Exercise requirements:
Every record should be copied exactly, except that pictures are to be omitted.
Segment Open
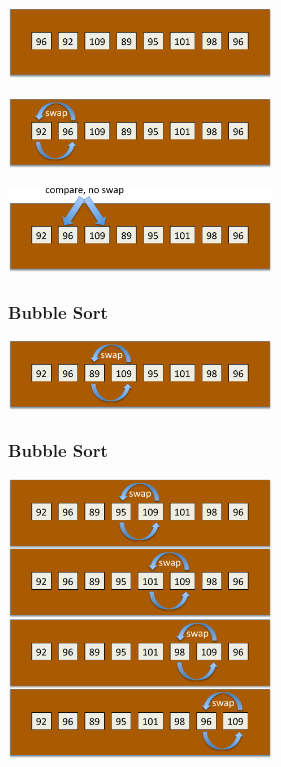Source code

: \documentclass{beamer} %
\begin{document}
\begin{frame}
  \centering
  \includegraphics[width=70mm]{assets/swapping1-cropped.pdf}
\end{frame}
\begin{frame}
  \centering
  \includegraphics[width=70mm]{assets/swapping2-cropped.pdf}
\end{frame}
\begin{frame}
  \centering
  \includegraphics[width=70mm]{assets/swapping3-cropped.pdf}
\end{frame}
\begin{frame}
  \frametitle{Bubble Sort}
  \centering
  \includegraphics[width=70mm]{assets/swapping4-cropped.pdf}
\end{frame}
\begin{frame}
  \frametitle{Bubble Sort}
  \centering
  \includegraphics[width=70mm]{assets/swapping5-cropped.pdf}
\end{frame}
\end{document}
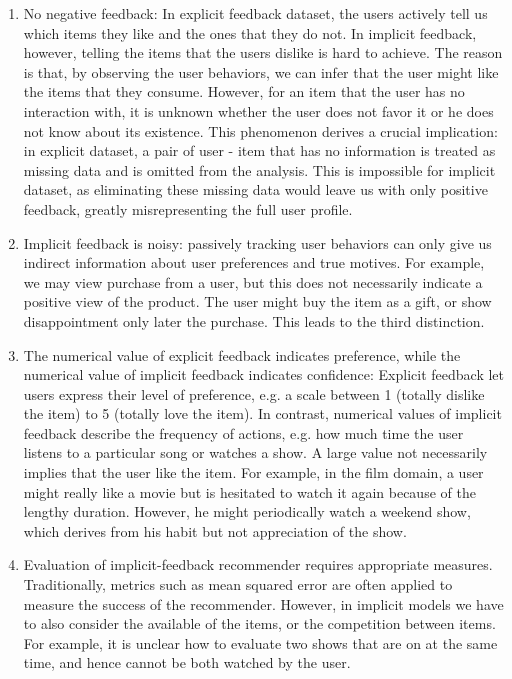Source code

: \begin{enumerate}
	\item No negative feedback: In explicit feedback dataset, the users actively tell us which items they like and the ones that they do not. In implicit feedback, however, telling the items that the users dislike is hard to achieve. The reason is that, by observing the user behaviors, we can infer that the user might like the items that they consume. However, for an item that the user has no interaction with, it is unknown whether the user does not favor it or he does not know about its existence. This phenomenon derives a crucial implication: in explicit dataset, a pair of user - item that has no information is treated as missing data and is omitted from the analysis. This is impossible for implicit dataset, as eliminating these missing data would leave us with only positive feedback, greatly misrepresenting the full user profile. 
	
	\item Implicit feedback is noisy: passively tracking user behaviors can only give us indirect information about user preferences and true motives. For example, we may view purchase from a user, but this does not necessarily indicate a positive view of the product. The user might buy the item as a gift, or show disappointment only later the purchase. This leads to the third distinction.
	
	\item The numerical value of explicit feedback indicates preference, while the numerical value of implicit feedback indicates confidence: Explicit feedback let users express their level of preference, e.g. a scale between 1 (totally dislike the item) to 5 (totally love the item). In contrast, numerical values of implicit feedback describe the frequency of actions, e.g. how much time the user listens to a particular song or watches a show. A large value not necessarily implies that the user like the item. For example, in the film domain, a user might really like a movie but is hesitated to watch it again because of the lengthy duration. However, he might periodically watch a weekend show, which derives from his habit but not appreciation of the show. 
	
	\item Evaluation of implicit-feedback recommender requires appropriate measures. Traditionally, metrics such as mean squared error are often applied to measure the success of the recommender. However, in implicit models we have to also consider the available of the items, or the competition between items. For example, it is unclear how to evaluate two shows that are on at the same time, and hence cannot be both watched by the user.
\end{enumerate}

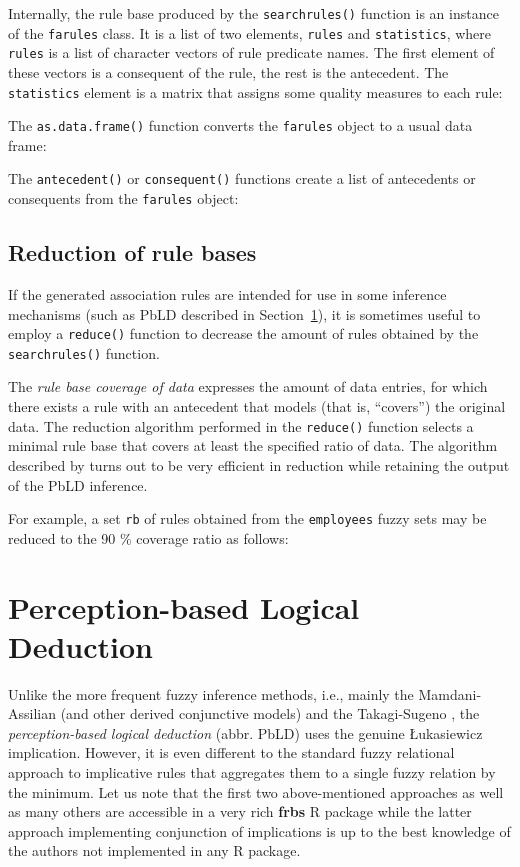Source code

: \documentclass[review]{elsarticle}
\newcommand{\pkg}[1]{\textbf{#1}}
\newcommand{\proglang}[1]{#1}
\newcommand{\code}[1]{\texttt{#1}}
\begin{document}
Internally, the rule base produced by the \code{searchrules()} function is an instance of the \code{farules} class. It is a list of two elements, \code{rules} and \code{statistics}, where \code{rules} is a list of character vectors of rule predicate names. The first element of these vectors is a consequent of the rule, the rest is the antecedent. The \code{statistics} element is a matrix that assigns some quality measures to each rule:
%

%
The \code{as.data.frame()} function converts the \code{farules} object to a usual data frame:
%

%
The \code{antecedent()} or \code{consequent()} functions create a list of antecedents or consequents from the \code{farules} object:
%



\subsection{Reduction of rule bases}

If the generated association rules are intended for use in some inference mechanisms (such as PbLD described in Section~\ref{sec:pbld}), it is sometimes useful to employ a \code{reduce()} function to decrease the amount of rules obtained by the \code{searchrules()} function.

The \emph{rule base coverage of data} expresses the amount of data entries, for which there exists a
rule with an antecedent that models (that is, ``covers'') the original data. The reduction algorithm performed in the \code{reduce()} function selects a minimal rule base that covers at least the specified ratio of data. The algorithm described by \cite{burda2015} turns out to be very efficient in reduction while retaining the output of the PbLD inference.

For example, a set \code{rb} of rules obtained from the \code{employees} fuzzy sets may be reduced to the 90 \% coverage ratio as follows:
%





\section{Perception-based Logical Deduction}
\label{sec:pbld}


Unlike the more frequent fuzzy inference methods, i.e., mainly the Mamdani-Assilian \citep{MamdaniAssilian75} (and other derived conjunctive models) and the Takagi-Sugeno \citep{TakagiSugeno:IEEE85}, the \emph{ perception-based logical deduction} (abbr. PbLD) uses the genuine \L ukasiewicz implication. However, it is even different to the standard fuzzy relational approach to implicative rules \citep{BodenhoferDankovaStepnickaNovak07} that aggregates them to a single fuzzy relation by the minimum. Let us note that the first two above-mentioned approaches as well as many others are accessible in a very rich \pkg{frbs} \proglang{R} package while the latter approach implementing conjunction of implications is up to the best knowledge of the authors not implemented in any \proglang{R} package. 
\end{document}
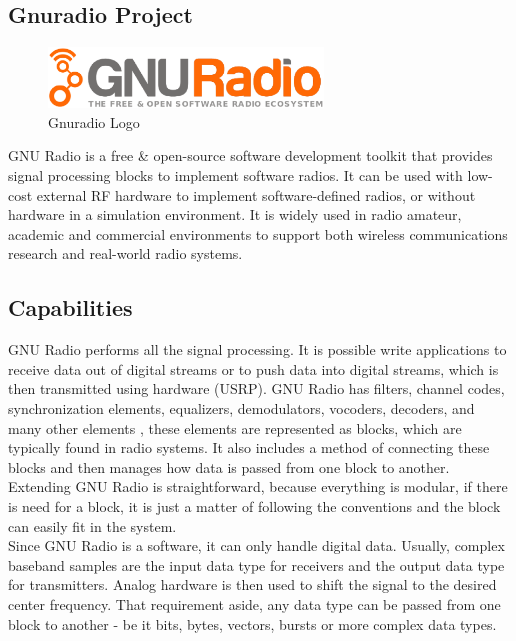 \subsection{Gnuradio Project}

\begin{figure}[htbp]
    \centering
    \includegraphics[width=0.65\textwidth]{./figures/gnuradio}
    \caption{ Gnuradio Logo
    \label{fig:gnuradiologo}}
\end{figure}

GNU Radio is a free \& open-source software development toolkit that provides
signal processing blocks to implement software radios. It can be used with
low-cost external RF hardware to implement software-defined radios, or without
hardware in a simulation environment. It is widely used in radio amateur,
academic and commercial environments to support both wireless communications
research and real-world radio systems.

\subsection{Capabilities}

GNU Radio performs all the signal processing. It is possible write applications
to receive data out of digital streams or to push data into digital streams,
which is then transmitted using hardware (USRP). GNU Radio has filters, channel
codes, synchronization elements, equalizers, demodulators, vocoders, decoders,
and many other elements , these elements are represented as blocks, which are
typically found in radio systems. It also includes a method of connecting these
blocks and then manages how data is passed from one block to another. Extending
GNU Radio is straightforward, because everything is modular, if there is need
for a block, it is just a matter of following the conventions and the block can
easily fit in the system.\\

Since GNU Radio is a software, it can only handle digital data. Usually, complex
baseband samples are the input data type for receivers and the output data type
for transmitters. Analog hardware is then used to shift the signal to the
desired center frequency. That requirement aside, any data type can be passed
from one block to another - be it bits, bytes, vectors, bursts or more complex
data types.\\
Segment Closed
Task answer:
Source code

: \documentclass{beamer} %
\begin{document}
\begin{frame}
  \centering
  \includegraphics[width=70mm]{assets/swapping1-cropped.pdf}
\end{frame}
\begin{frame}
  \centering
  \includegraphics[width=70mm]{assets/swapping2-cropped.pdf}
\end{frame}
\begin{frame}
  \centering
  \includegraphics[width=70mm]{assets/swapping3-cropped.pdf}
\end{frame}
\begin{frame}
  \frametitle{Bubble Sort}
  \centering
  \includegraphics[width=70mm]{assets/swapping4-cropped.pdf}
\end{frame}
\begin{frame}
  \frametitle{Bubble Sort}
  \centering
  \includegraphics[width=70mm]{assets/swapping5-cropped.pdf}
\end{frame}
\end{document}
Source code

: \begin{enumerate}
	\item No negative feedback: In explicit feedback dataset, the users actively tell us which items they like and the ones that they do not. In implicit feedback, however, telling the items that the users dislike is hard to achieve. The reason is that, by observing the user behaviors, we can infer that the user might like the items that they consume. However, for an item that the user has no interaction with, it is unknown whether the user does not favor it or he does not know about its existence. This phenomenon derives a crucial implication: in explicit dataset, a pair of user - item that has no information is treated as missing data and is omitted from the analysis. This is impossible for implicit dataset, as eliminating these missing data would leave us with only positive feedback, greatly misrepresenting the full user profile. 
	
	\item Implicit feedback is noisy: passively tracking user behaviors can only give us indirect information about user preferences and true motives. For example, we may view purchase from a user, but this does not necessarily indicate a positive view of the product. The user might buy the item as a gift, or show disappointment only later the purchase. This leads to the third distinction.
	
	\item The numerical value of explicit feedback indicates preference, while the numerical value of implicit feedback indicates confidence: Explicit feedback let users express their level of preference, e.g. a scale between 1 (totally dislike the item) to 5 (totally love the item). In contrast, numerical values of implicit feedback describe the frequency of actions, e.g. how much time the user listens to a particular song or watches a show. A large value not necessarily implies that the user like the item. For example, in the film domain, a user might really like a movie but is hesitated to watch it again because of the lengthy duration. However, he might periodically watch a weekend show, which derives from his habit but not appreciation of the show. 
	
	\item Evaluation of implicit-feedback recommender requires appropriate measures. Traditionally, metrics such as mean squared error are often applied to measure the success of the recommender. However, in implicit models we have to also consider the available of the items, or the competition between items. For example, it is unclear how to evaluate two shows that are on at the same time, and hence cannot be both watched by the user.
\end{enumerate}

Source code

: \documentclass[review]{elsarticle}
\newcommand{\pkg}[1]{\textbf{#1}}
\newcommand{\proglang}[1]{#1}
\newcommand{\code}[1]{\texttt{#1}}
\begin{document}
Internally, the rule base produced by the \code{searchrules()} function is an instance of the \code{farules} class. It is a list of two elements, \code{rules} and \code{statistics}, where \code{rules} is a list of character vectors of rule predicate names. The first element of these vectors is a consequent of the rule, the rest is the antecedent. The \code{statistics} element is a matrix that assigns some quality measures to each rule:
%

%
The \code{as.data.frame()} function converts the \code{farules} object to a usual data frame:
%

%
The \code{antecedent()} or \code{consequent()} functions create a list of antecedents or consequents from the \code{farules} object:
%



\subsection{Reduction of rule bases}

If the generated association rules are intended for use in some inference mechanisms (such as PbLD described in Section~\ref{sec:pbld}), it is sometimes useful to employ a \code{reduce()} function to decrease the amount of rules obtained by the \code{searchrules()} function.

The \emph{rule base coverage of data} expresses the amount of data entries, for which there exists a
rule with an antecedent that models (that is, ``covers'') the original data. The reduction algorithm performed in the \code{reduce()} function selects a minimal rule base that covers at least the specified ratio of data. The algorithm described by \cite{burda2015} turns out to be very efficient in reduction while retaining the output of the PbLD inference.

For example, a set \code{rb} of rules obtained from the \code{employees} fuzzy sets may be reduced to the 90 \% coverage ratio as follows:
%





\section{Perception-based Logical Deduction}
\label{sec:pbld}


Unlike the more frequent fuzzy inference methods, i.e., mainly the Mamdani-Assilian \citep{MamdaniAssilian75} (and other derived conjunctive models) and the Takagi-Sugeno \citep{TakagiSugeno:IEEE85}, the \emph{ perception-based logical deduction} (abbr. PbLD) uses the genuine \L ukasiewicz implication. However, it is even different to the standard fuzzy relational approach to implicative rules \citep{BodenhoferDankovaStepnickaNovak07} that aggregates them to a single fuzzy relation by the minimum. Let us note that the first two above-mentioned approaches as well as many others are accessible in a very rich \pkg{frbs} \proglang{R} package while the latter approach implementing conjunction of implications is up to the best knowledge of the authors not implemented in any \proglang{R} package. 
\end{document}
 \subsection{Gnuradio Project}

\begin{figure}[htbp]
    \centering
    \includegraphics[width=0.65\textwidth]{./figures/gnuradio}
    \caption{ Gnuradio Logo
    \label{fig:gnuradiologo}}
\end{figure}

GNU Radio is a free \& open-source software development toolkit that provides
signal processing blocks to implement software radios. It can be used with
low-cost external RF hardware to implement software-defined radios, or without
hardware in a simulation environment. It is widely used in radio amateur,
academic and commercial environments to support both wireless communications
research and real-world radio systems.

\subsection{Capabilities}

GNU Radio performs all the signal processing. It is possible write applications
to receive data out of digital streams or to push data into digital streams,
which is then transmitted using hardware (USRP). GNU Radio has filters, channel
codes, synchronization elements, equalizers, demodulators, vocoders, decoders,
and many other elements , these elements are represented as blocks, which are
typically found in radio systems. It also includes a method of connecting these
blocks and then manages how data is passed from one block to another. Extending
GNU Radio is straightforward, because everything is modular, if there is need
for a block, it is just a matter of following the conventions and the block can
easily fit in the system.\\

Since GNU Radio is a software, it can only handle digital data. Usually, complex
baseband samples are the input data type for receivers and the output data type
for transmitters. Analog hardware is then used to shift the signal to the
desired center frequency. That requirement aside, any data type can be passed
from one block to another - be it bits, bytes, vectors, bursts or more complex
data types.\\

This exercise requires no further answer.